The river happens there to run due east and west, so as to give its
hills on that side a southern aspect. And even in this canton, it is
only Hocheim, Johansberg, and Rudesheim, that are considered as of
the very first quality. Johansberg is a little mountain (berg
signifies mountain), whereon is a religious house, about fifteen
miles below Mayence, and near the village of Vingel. It has a
southern aspect, the soil a barren mulatto clay, mixed with a good
deal of stone, and some slate. This wine used to be but on a par
with Hocheim and Rudesheim; but the place having come to the Bishop
of Fulda, he improved its culture so as to render it stronger; and
since the year 1775, it sells at double the price of the other two.
It has none of the acid of the Hocheim and other Rhenish wines.
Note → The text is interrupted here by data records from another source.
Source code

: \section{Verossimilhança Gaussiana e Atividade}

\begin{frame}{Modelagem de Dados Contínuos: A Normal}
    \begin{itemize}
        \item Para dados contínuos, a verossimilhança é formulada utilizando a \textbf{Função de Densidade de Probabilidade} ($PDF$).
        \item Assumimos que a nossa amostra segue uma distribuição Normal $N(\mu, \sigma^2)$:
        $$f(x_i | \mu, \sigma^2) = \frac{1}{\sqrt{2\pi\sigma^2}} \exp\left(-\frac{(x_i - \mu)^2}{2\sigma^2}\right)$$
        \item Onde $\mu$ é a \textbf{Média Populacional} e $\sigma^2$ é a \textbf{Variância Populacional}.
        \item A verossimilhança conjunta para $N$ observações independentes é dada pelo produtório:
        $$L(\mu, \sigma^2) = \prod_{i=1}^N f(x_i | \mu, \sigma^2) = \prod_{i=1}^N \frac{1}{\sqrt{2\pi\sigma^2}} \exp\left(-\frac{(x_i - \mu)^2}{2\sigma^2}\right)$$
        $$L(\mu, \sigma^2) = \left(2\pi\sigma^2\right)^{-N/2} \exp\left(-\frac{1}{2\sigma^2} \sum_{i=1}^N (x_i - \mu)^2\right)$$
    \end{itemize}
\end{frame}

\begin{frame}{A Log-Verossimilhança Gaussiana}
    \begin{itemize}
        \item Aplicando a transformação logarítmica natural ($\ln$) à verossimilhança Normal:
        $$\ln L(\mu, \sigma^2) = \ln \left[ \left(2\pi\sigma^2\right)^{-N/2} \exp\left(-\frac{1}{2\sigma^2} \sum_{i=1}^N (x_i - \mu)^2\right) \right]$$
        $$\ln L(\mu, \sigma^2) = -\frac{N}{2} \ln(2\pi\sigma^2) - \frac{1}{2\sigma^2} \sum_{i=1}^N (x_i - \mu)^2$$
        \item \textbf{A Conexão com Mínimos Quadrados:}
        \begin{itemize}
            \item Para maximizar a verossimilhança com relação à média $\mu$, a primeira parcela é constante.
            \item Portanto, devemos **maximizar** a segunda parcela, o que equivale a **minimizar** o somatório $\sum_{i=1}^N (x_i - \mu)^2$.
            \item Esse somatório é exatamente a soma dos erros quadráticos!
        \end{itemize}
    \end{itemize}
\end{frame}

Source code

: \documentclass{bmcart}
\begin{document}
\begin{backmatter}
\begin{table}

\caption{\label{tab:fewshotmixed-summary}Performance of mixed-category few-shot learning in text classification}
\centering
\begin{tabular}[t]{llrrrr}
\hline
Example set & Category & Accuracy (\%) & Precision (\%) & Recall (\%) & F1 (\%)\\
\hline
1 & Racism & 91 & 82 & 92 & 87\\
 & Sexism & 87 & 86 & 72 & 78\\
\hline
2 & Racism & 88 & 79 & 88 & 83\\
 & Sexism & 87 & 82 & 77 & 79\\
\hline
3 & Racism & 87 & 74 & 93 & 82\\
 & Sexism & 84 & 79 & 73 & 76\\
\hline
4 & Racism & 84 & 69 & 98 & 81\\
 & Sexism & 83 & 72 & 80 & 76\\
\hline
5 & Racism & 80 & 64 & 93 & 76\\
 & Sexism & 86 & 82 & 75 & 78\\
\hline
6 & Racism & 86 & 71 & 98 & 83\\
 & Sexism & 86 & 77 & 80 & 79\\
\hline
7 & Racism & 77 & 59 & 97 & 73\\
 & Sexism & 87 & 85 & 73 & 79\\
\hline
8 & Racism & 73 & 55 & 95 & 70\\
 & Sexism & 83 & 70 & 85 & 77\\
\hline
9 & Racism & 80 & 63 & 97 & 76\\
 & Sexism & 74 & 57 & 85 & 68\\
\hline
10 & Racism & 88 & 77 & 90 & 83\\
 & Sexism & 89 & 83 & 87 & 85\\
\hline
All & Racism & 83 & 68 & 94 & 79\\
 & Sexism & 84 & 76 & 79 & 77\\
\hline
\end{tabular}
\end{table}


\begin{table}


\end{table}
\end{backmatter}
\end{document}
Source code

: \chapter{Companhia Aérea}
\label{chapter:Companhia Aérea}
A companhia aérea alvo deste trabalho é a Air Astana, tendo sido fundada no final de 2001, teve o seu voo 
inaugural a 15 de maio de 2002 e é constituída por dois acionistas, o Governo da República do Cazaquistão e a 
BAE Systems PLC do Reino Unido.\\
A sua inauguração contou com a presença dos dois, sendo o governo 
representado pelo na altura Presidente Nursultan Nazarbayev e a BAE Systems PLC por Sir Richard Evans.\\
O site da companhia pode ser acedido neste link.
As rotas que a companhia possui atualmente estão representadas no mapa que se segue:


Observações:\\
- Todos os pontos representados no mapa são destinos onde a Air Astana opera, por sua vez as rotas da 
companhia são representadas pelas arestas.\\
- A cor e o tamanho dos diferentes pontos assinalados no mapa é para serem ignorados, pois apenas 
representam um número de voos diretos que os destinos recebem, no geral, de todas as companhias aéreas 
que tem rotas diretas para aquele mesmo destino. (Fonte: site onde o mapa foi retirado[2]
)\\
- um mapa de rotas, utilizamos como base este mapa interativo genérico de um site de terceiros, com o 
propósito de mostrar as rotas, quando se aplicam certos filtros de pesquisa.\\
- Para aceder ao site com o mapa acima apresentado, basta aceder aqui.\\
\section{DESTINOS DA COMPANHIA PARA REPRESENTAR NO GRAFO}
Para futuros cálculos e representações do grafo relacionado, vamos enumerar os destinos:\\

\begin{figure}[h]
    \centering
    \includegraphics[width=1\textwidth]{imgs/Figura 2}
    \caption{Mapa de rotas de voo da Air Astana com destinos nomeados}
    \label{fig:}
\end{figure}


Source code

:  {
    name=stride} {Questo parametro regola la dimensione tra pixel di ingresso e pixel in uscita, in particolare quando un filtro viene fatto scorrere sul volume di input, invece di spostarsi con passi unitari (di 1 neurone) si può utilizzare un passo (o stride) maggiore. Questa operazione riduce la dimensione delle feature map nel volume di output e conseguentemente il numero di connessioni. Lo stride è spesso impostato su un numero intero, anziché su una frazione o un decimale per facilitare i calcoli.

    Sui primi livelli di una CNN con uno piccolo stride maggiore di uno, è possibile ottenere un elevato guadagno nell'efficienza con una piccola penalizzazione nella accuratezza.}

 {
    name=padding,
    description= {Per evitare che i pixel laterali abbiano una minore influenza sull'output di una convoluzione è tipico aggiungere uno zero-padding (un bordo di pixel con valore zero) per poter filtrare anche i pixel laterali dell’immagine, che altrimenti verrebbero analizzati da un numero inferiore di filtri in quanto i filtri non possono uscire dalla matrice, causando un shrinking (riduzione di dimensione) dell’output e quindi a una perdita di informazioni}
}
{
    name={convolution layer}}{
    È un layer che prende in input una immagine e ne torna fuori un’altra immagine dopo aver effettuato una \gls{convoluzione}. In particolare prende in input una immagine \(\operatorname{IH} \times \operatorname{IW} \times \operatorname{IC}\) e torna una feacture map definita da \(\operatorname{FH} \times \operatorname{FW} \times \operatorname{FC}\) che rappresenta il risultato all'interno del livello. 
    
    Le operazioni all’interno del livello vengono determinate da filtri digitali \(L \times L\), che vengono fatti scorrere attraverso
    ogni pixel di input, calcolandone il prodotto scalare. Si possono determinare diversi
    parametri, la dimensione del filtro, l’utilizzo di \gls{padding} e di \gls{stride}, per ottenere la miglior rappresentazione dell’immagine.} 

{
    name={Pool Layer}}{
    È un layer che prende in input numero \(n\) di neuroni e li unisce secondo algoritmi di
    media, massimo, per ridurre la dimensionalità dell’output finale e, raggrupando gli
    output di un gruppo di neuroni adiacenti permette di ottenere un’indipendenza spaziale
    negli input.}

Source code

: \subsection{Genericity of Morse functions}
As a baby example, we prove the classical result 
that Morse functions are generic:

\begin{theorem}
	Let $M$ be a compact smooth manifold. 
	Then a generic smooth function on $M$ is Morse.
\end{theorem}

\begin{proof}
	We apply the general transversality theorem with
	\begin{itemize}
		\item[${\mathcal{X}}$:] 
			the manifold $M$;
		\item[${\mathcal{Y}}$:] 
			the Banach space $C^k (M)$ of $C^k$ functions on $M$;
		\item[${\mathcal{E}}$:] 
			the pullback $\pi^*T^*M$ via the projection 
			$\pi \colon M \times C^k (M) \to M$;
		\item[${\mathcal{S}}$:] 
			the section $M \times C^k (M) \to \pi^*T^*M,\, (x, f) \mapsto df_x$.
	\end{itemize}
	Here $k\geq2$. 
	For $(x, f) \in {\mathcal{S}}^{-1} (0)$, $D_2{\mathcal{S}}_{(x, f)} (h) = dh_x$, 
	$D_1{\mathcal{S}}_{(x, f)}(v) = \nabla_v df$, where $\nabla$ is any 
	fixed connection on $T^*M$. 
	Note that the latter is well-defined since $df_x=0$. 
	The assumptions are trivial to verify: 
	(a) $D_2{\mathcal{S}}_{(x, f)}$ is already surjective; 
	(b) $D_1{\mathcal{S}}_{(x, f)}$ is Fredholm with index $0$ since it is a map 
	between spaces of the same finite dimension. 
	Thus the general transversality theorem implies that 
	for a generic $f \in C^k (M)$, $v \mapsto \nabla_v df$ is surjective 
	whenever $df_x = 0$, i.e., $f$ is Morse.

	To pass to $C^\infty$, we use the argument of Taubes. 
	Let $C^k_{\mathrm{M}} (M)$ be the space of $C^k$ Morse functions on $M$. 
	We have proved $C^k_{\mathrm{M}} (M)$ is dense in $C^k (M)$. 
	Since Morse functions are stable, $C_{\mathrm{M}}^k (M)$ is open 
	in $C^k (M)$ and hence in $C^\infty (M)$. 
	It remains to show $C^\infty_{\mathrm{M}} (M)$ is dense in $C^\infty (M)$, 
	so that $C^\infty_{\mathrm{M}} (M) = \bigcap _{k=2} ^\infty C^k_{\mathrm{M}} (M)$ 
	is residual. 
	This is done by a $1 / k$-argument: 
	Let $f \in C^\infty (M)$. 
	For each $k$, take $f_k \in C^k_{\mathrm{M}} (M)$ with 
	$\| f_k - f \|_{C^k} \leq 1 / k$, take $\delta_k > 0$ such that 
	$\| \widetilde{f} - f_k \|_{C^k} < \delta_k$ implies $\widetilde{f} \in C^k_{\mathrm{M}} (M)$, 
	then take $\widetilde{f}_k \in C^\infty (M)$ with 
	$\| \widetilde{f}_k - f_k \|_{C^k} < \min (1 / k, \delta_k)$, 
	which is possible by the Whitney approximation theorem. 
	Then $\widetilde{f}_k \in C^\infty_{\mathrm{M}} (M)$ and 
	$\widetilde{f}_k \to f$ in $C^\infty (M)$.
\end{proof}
There are about sixty tons made in a good year, which sell, as soon
as of a drinkable age, at one thousand franks each. The tun here
contains seven and a-half aumes of one hundred and seventy bottles
each. Rudesheim is a village of about eighteen or twenty miles below
Mayence. Its fine wines are made on the hills about a mile below the
village, which look to the south, and on the middle and lower parts
of them. They are terraced. The soil is gray, about one-half of
slate and rotten stone, the other half of barren clay, excessively
steep. Just behind the village also is a little spot, called Hinder
House, belonging to the Counts of Sicken and Oschstein, whereon each
makes about a ton of wine of the very first quality. This spot
extends from the bottom to the top of the hill. The vignerons of
Rudesheim dung their wines about once in five or six years, putting a
one-horse tumbrel load of dung on every twelve feet square. One
thousand plants yield about four aumes in a good year. The best
crops are,
The Chanoines of Mayence, who make . . . . 15 pieces of 7 1/2 aumes.
Le Comte de Sicken . . . . . . . . . . . . 6 " "
Le Comte d'Oschstein . . . . . . . . . . . 9 " "
L'Electeur de Mayence . . . . . . . . . . 6 " "
Le Comte de Meternisch . . . . . . . . . . 6 " "
Monsieur de Boze . . . . . . . . . . . . . 5 " "
M. Ackerman, baliff et aubergiste des 3
couronnes . . . . . . . . . . . . . . . 8 " "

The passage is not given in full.